● Data records:
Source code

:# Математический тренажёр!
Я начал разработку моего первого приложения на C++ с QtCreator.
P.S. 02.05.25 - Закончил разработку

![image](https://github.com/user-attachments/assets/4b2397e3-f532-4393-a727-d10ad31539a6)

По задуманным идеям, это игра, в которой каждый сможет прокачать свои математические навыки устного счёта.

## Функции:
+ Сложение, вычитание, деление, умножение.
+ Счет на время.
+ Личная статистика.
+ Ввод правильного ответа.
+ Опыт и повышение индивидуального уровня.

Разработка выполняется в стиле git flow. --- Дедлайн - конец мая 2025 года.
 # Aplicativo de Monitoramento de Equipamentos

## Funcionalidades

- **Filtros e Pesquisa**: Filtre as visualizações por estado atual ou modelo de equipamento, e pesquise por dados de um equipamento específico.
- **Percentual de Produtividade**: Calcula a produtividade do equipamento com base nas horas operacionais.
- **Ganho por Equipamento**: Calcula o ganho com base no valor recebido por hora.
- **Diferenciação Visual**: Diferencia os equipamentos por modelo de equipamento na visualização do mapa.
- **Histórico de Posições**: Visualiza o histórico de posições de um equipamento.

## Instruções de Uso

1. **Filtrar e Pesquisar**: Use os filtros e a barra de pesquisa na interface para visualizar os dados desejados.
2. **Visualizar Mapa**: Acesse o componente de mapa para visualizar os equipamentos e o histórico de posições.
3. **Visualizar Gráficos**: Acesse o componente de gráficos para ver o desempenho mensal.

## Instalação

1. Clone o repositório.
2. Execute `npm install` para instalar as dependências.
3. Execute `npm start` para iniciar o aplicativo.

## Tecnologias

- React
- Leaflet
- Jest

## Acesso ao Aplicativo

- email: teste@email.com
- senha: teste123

● What is required: Extract every line above that contains the word "componente".

● Exercise response:
2. **Visualizar Mapa**: Acesse o componente de mapa para visualizar os equipamentos e o histórico de posições.
3. **Visualizar Gráficos**: Acesse o componente de gráficos para ver o desempenho mensal.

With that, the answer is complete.